_Task requirements_
Tally the lines of the listing that contain the word "отзывы", then give the total and nothing else.

_Records_

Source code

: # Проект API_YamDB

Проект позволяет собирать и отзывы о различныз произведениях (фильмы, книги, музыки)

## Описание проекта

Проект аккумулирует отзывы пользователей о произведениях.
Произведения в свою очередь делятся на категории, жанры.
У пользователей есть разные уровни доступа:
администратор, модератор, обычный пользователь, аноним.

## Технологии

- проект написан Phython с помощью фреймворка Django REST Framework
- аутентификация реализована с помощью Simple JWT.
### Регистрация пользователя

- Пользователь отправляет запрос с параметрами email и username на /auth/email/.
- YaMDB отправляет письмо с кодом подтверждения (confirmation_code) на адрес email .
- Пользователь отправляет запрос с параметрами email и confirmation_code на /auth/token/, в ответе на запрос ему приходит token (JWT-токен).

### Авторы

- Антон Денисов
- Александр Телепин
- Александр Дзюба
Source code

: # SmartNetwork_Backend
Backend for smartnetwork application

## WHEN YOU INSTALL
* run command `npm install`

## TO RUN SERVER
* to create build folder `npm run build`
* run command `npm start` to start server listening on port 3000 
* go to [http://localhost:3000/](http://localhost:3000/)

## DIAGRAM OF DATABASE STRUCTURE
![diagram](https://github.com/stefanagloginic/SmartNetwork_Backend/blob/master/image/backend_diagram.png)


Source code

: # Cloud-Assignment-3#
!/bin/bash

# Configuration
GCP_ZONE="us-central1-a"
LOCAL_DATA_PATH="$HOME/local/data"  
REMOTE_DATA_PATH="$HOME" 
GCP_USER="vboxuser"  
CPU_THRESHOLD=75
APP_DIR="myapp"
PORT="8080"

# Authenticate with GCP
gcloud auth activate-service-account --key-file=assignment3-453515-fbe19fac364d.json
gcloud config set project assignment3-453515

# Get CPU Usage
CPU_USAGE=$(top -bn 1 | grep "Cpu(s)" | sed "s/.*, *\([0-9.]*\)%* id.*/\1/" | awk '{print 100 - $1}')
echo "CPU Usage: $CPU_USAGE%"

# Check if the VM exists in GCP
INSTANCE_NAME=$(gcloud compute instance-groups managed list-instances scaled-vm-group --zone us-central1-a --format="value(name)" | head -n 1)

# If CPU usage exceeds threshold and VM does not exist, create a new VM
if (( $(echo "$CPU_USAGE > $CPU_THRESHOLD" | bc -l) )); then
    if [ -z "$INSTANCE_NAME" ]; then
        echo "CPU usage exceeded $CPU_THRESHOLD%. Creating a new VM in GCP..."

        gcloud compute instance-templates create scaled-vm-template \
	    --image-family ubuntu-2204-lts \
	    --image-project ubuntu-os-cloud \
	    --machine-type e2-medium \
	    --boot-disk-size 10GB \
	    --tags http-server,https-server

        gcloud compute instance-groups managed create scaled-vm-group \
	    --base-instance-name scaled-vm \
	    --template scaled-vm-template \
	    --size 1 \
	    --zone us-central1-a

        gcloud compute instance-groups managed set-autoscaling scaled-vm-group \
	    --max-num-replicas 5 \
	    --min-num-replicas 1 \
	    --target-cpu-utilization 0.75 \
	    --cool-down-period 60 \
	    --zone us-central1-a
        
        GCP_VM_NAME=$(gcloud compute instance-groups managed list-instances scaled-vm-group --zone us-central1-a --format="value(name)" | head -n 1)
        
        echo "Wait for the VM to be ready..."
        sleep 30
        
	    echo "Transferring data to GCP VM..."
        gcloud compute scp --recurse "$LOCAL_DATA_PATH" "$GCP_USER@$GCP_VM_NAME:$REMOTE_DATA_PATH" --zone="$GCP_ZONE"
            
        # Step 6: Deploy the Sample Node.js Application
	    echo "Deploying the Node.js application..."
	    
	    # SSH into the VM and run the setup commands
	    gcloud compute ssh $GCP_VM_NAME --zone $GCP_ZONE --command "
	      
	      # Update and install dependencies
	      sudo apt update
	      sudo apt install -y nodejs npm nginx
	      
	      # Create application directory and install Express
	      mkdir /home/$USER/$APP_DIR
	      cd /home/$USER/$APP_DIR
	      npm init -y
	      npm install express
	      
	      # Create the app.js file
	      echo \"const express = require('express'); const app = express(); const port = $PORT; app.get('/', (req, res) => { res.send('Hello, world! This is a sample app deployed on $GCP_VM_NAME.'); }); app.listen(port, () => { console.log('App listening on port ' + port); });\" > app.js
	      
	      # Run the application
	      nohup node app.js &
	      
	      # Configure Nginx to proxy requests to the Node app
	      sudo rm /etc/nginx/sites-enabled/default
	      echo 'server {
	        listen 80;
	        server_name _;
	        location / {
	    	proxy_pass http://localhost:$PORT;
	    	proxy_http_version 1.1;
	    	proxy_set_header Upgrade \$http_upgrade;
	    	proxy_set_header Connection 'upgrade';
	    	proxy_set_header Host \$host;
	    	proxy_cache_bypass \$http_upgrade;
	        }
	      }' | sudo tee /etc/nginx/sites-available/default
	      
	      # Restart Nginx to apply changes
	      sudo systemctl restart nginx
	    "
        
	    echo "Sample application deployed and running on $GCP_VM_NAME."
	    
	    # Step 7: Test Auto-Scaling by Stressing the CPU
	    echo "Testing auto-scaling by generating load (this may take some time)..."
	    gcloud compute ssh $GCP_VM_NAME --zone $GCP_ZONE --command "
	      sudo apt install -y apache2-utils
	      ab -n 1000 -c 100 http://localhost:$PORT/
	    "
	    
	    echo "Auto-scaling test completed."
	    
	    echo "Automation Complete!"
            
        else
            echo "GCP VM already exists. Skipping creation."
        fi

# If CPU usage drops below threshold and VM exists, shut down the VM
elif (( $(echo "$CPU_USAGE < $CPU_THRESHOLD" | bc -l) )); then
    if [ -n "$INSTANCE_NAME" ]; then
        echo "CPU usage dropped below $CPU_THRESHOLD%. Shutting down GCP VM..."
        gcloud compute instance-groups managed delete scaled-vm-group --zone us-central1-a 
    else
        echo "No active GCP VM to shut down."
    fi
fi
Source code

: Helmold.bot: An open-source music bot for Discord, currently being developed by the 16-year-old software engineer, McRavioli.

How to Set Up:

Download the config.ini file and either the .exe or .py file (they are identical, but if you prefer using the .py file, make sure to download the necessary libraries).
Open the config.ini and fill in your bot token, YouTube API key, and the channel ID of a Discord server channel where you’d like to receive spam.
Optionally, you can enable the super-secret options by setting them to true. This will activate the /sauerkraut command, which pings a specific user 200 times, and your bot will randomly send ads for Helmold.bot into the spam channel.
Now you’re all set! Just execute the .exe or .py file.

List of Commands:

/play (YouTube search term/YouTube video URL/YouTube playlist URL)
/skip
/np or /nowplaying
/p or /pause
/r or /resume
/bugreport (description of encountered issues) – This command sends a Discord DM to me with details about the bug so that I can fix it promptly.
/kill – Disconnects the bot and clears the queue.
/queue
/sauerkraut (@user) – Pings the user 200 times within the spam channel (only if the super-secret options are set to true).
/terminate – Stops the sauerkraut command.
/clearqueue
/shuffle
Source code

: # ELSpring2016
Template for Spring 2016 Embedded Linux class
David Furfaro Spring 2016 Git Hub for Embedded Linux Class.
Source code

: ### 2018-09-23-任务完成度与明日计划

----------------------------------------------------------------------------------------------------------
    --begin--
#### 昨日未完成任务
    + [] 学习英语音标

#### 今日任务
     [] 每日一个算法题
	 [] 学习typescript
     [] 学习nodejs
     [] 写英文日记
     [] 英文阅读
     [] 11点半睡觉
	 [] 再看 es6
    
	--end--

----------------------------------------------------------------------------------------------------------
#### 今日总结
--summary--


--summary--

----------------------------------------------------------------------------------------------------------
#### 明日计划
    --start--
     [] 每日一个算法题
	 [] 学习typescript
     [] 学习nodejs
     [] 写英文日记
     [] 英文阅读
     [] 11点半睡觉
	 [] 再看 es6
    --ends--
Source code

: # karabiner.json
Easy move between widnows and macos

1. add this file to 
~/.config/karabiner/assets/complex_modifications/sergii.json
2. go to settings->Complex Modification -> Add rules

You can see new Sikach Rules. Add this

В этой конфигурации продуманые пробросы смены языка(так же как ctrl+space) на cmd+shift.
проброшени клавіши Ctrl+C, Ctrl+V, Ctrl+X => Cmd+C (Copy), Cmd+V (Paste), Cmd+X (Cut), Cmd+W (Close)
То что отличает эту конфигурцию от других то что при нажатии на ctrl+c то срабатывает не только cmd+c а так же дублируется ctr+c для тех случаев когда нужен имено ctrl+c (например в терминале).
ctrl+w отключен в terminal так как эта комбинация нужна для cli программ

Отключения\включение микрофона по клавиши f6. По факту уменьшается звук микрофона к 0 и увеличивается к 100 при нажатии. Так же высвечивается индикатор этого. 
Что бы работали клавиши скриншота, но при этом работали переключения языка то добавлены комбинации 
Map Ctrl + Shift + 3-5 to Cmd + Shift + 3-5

_Answer to this task_
2